Saturday, December 12, 2015

Weight loss and feminism

I was watching an episode of the TV series Extreme Makeover Weight Loss Edition. The episode was about a woman who weighted 133 kg (292 lbs), was in extremely poor shape, suffered from psoriasis mostly caused by her weight, and was extremely unhappy about her life. So unhappy, in fact, that she confessed that she had been seriously considering taking her own life prior to being contacted by the TV show.

(Now, I understand that these American reality TV shows really love to sensationalize things, and create extra drama via editing and coaxing their participants. However, such a thing as suicidal thoughts is so serious that, unless somebody can definitively prove to me otherwise, I'm willing to believe that the woman was being completely serious and honest, rather than being coaxed by the show's producers into telling such a lie, as that would be a new low even for such a TV show.)

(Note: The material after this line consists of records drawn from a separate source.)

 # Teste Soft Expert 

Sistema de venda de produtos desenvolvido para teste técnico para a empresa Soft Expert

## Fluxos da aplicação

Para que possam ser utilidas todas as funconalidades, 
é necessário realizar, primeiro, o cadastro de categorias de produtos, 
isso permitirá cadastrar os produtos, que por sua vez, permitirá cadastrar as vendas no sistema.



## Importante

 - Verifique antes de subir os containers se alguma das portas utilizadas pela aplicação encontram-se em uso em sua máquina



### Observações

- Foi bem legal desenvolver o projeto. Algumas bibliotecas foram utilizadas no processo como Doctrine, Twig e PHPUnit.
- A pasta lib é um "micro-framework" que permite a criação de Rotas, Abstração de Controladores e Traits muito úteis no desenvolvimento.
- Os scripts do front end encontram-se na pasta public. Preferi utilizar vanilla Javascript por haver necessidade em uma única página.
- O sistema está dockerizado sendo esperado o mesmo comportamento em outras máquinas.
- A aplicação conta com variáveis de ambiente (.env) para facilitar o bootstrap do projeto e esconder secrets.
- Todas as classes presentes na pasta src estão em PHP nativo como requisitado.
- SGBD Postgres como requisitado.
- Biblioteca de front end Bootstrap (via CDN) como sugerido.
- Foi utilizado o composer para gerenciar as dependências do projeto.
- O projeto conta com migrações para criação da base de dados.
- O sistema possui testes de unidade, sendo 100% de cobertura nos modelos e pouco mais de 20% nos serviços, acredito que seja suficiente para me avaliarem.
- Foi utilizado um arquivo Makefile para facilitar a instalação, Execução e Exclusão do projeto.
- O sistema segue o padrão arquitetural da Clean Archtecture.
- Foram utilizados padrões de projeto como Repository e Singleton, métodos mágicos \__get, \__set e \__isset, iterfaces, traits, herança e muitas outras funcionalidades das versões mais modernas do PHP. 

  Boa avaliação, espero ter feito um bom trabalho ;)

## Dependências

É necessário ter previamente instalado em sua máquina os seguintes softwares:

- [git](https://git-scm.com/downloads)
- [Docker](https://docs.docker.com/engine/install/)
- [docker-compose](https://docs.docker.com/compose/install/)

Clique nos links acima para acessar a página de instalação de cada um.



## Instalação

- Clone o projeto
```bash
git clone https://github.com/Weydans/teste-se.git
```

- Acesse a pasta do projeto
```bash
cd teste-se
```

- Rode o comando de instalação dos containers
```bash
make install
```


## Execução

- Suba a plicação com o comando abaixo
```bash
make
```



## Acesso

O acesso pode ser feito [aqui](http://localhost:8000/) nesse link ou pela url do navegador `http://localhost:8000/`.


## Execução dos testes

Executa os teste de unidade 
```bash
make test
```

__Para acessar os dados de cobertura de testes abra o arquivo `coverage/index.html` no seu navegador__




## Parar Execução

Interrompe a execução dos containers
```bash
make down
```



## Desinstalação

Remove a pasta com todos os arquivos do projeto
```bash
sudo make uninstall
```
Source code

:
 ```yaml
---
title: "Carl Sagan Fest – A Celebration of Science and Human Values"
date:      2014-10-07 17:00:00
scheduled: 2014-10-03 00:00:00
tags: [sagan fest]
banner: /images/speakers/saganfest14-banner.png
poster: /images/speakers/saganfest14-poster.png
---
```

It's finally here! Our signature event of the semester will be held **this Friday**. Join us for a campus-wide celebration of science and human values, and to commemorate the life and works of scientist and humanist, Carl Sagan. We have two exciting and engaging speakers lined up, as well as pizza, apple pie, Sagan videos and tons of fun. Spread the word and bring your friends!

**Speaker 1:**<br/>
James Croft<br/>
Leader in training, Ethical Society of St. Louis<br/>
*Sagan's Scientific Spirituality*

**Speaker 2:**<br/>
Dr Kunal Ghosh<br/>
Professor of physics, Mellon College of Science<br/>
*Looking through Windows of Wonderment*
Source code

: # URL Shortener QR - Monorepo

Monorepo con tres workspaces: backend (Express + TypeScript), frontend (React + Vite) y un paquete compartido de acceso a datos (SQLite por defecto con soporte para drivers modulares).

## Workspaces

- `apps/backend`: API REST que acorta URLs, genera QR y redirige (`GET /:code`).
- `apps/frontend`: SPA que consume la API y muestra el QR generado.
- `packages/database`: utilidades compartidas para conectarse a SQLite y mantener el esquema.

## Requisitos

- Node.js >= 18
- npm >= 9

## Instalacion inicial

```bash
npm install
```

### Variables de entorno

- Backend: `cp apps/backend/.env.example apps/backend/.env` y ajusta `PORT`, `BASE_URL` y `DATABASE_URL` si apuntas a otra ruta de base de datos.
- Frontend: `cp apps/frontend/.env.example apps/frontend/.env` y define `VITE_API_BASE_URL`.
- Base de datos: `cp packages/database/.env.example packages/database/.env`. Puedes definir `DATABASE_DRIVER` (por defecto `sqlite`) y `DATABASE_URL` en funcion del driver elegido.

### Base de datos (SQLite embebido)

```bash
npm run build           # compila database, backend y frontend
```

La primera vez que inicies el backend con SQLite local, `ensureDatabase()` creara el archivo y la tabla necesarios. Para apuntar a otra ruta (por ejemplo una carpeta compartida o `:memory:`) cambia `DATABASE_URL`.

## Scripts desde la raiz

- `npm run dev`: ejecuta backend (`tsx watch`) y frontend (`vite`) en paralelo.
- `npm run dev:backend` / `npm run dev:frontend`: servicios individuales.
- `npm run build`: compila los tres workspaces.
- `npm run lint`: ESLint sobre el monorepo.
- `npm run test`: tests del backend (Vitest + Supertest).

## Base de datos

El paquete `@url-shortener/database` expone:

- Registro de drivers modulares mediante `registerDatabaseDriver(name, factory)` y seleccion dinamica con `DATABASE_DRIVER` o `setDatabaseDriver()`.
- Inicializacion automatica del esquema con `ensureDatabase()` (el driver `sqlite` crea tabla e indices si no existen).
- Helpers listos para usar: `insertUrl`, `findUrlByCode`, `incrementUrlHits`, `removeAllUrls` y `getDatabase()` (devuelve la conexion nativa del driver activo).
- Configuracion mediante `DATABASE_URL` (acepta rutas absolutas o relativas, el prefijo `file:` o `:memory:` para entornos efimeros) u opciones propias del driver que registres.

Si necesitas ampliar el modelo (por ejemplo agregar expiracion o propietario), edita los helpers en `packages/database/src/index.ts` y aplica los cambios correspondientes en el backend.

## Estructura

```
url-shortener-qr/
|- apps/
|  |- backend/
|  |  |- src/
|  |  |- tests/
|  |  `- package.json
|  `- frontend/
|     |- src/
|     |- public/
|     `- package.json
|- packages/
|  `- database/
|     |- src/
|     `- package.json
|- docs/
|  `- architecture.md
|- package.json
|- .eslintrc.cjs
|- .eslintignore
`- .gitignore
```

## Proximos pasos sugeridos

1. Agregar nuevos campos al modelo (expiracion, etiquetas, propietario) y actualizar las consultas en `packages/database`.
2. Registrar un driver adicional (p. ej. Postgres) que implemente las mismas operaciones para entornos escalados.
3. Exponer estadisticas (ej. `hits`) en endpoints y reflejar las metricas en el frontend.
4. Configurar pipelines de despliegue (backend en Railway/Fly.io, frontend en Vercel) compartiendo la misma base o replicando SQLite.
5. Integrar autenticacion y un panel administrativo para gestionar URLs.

During the course of a year she lost weight from 133 kg to 73 kg (162 lbs), which is basically ideal weight for a woman of her height, and she became extremely fit (being able to basically go through a half-triathlon of sorts in a very good time.)

At the end of the year she was clearly extremely happy and enthusiastic about her weight loss, having turned her life around completely. (Again, American reality TV shows like to sensationalize, but once again, unless somebody can prove to me definitively that this was completely staged, I'm willing to believe that she was being genuine. And why wouldn't it be.)

What, however, would have been the end result if rather than a reality-TV show getting to her, and encouraging her to become ideal weight an really fit, it had been modern feminists that would have got to her instead?

She would have been actively discouraged from losing weight and becoming fitter.

"You are beautiful as you are. Don't let the unhealthy images of beauty created by the society and the beauty industry depress you. Society is simply fat-shaming you. Different people are simply different, and have different builds. No people are better than others. You are perfect as you are."

If feminists had gotten to her instead of this TV show, she would still to this day be extremely overweight, in very poor shape, suffer from psoriasis, and most probably very unhappy about herself and her life. Who knows, maybe she would have committed suicide by now. Not only would have feminists told her that she does not have to lose weight, moreover they would have actively discouraged her from doing so. "You are beautiful as you are. You don't need to change. It's other people's fault, not yours. You are not at fault here. You don't need to change."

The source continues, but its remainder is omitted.